■ EXERCISE
Return, from the listing below, each line where the word "containing" appears.

■ DATA EXCERPTS

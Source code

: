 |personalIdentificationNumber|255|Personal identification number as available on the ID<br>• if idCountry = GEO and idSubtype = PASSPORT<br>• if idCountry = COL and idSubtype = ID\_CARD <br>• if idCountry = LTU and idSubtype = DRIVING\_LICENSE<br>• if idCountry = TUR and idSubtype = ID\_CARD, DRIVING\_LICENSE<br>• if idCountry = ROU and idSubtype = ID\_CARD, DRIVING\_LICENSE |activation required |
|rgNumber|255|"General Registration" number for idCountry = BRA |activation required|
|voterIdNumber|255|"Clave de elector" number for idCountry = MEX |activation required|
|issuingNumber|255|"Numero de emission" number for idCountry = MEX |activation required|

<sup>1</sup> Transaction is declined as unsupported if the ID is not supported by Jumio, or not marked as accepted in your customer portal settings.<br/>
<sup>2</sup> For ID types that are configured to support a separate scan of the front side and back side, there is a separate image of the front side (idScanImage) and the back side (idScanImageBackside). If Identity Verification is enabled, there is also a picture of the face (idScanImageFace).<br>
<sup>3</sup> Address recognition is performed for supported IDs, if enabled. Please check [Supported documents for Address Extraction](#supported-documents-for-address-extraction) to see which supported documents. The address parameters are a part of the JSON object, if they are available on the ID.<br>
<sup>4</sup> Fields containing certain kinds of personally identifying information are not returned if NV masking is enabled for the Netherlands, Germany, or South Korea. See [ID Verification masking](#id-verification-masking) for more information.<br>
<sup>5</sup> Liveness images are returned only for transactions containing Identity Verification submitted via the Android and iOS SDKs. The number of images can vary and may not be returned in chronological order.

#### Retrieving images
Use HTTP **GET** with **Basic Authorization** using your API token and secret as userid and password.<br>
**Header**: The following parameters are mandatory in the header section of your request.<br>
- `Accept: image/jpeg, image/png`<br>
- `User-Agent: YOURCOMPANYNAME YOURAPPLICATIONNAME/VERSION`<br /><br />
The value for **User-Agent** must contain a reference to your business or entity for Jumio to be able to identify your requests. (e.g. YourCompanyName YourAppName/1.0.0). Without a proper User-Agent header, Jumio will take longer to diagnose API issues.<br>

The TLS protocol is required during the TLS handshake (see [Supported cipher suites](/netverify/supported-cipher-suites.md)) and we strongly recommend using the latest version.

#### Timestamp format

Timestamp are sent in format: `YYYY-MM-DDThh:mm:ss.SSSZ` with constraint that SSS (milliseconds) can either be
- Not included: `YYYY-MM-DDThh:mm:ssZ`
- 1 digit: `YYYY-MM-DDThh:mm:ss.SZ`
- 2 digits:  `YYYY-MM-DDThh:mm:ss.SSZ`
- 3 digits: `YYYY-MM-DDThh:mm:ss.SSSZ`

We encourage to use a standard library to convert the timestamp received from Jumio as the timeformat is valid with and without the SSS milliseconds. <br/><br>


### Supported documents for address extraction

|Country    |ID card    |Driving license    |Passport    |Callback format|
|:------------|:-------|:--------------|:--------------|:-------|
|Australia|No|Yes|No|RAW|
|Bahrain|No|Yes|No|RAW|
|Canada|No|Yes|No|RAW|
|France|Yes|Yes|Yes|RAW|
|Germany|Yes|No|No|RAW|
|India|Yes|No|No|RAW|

■ REPLY
<sup>4</sup> Fields containing certain kinds of personally identifying information are not returned if NV masking is enabled for the Netherlands, Germany, or South Korea. See [ID Verification masking](#id-verification-masking) for more information.<br>
<sup>5</sup> Liveness images are returned only for transactions containing Identity Verification submitted via the Android and iOS SDKs. The number of images can vary and may not be returned in chronological order.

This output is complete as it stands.